# BRIEF
Read through the entries below and return each line with the word "style".

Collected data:
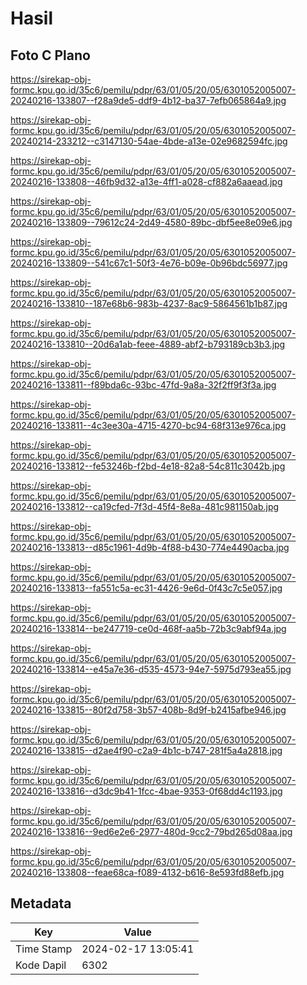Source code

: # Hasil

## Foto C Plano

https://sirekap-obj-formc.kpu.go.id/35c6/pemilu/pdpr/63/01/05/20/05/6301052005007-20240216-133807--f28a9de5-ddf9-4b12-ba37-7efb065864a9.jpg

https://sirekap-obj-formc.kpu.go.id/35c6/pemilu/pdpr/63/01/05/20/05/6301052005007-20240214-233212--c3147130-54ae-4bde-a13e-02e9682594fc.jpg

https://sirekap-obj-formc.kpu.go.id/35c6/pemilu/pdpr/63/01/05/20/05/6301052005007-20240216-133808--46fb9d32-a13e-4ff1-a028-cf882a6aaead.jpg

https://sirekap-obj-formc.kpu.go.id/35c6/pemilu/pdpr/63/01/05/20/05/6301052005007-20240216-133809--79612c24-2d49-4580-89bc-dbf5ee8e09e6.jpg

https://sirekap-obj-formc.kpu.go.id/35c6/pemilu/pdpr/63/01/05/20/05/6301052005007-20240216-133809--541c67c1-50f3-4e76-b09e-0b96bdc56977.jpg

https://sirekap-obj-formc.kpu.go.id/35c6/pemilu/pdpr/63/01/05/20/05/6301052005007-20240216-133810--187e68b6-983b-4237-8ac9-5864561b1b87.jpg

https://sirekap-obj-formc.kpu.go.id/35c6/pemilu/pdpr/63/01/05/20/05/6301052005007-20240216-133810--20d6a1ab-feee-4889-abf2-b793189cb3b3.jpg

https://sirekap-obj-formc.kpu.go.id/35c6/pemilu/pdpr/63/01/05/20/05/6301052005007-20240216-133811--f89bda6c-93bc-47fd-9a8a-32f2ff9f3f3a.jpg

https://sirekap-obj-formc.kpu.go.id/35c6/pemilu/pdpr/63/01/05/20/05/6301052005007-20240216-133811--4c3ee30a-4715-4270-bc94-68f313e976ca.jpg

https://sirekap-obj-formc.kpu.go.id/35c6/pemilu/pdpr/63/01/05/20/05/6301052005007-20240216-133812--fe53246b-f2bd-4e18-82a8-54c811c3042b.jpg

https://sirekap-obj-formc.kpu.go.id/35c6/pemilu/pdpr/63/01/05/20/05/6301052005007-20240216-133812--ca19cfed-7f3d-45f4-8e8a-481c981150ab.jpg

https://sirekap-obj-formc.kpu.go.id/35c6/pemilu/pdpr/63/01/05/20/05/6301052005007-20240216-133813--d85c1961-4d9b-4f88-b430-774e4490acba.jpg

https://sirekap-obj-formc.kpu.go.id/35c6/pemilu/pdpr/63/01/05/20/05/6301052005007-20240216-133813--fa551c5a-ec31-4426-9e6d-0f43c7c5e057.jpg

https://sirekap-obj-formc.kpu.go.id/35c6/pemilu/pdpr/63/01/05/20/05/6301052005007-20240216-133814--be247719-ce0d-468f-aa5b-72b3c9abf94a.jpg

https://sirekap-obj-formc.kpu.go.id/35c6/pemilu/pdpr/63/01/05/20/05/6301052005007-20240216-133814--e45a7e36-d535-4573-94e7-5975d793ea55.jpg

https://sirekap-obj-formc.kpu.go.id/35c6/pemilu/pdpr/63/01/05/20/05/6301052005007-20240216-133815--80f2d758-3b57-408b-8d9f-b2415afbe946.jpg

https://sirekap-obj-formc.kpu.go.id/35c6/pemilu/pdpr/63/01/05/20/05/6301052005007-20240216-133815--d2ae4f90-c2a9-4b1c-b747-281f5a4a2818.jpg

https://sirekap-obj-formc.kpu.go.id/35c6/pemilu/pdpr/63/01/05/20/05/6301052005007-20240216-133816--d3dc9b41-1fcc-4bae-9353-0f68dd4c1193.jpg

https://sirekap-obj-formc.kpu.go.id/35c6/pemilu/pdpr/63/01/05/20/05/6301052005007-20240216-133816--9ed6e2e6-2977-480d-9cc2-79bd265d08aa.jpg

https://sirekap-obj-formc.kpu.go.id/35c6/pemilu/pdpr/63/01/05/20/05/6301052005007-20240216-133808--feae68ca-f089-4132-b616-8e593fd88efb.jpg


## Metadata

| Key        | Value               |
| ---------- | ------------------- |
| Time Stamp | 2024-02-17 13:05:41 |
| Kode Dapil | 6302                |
* * *
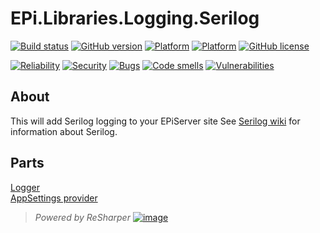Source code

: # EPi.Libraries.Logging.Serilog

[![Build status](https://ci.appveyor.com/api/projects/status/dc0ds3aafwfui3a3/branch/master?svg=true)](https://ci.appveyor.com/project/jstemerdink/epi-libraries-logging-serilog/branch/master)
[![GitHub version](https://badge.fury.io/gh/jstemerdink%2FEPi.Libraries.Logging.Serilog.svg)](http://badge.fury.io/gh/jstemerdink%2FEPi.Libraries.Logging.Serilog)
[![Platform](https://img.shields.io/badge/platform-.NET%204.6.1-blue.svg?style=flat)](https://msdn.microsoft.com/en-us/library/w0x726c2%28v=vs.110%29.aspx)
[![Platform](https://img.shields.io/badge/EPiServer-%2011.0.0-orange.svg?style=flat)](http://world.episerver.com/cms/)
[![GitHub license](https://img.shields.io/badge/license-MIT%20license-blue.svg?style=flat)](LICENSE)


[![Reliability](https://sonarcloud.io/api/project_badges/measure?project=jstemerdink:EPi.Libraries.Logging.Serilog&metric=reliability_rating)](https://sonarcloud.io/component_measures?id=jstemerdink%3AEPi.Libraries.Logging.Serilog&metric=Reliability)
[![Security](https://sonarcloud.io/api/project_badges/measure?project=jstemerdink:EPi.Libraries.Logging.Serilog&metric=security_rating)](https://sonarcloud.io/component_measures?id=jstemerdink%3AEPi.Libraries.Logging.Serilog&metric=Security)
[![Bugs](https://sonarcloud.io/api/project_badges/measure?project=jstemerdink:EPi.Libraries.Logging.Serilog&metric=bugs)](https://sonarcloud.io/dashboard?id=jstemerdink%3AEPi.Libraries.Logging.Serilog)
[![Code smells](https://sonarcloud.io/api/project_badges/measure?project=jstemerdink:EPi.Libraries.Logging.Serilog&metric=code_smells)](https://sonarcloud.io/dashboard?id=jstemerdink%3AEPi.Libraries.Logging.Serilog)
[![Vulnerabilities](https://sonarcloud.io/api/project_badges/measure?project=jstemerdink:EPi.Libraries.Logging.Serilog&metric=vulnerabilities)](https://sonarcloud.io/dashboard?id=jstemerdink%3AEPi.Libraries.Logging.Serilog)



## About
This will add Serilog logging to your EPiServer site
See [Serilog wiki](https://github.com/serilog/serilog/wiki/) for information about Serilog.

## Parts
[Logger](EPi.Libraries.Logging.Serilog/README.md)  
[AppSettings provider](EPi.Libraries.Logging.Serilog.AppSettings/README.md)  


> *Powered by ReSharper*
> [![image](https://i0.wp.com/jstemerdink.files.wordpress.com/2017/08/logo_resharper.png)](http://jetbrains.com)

# ANSWER SPACE
[![Platform](https://img.shields.io/badge/platform-.NET%204.6.1-blue.svg?style=flat)](https://msdn.microsoft.com/en-us/library/w0x726c2%28v=vs.110%29.aspx)
[![Platform](https://img.shields.io/badge/EPiServer-%2011.0.0-orange.svg?style=flat)](http://world.episerver.com/cms/)
[![GitHub license](https://img.shields.io/badge/license-MIT%20license-blue.svg?style=flat)](LICENSE)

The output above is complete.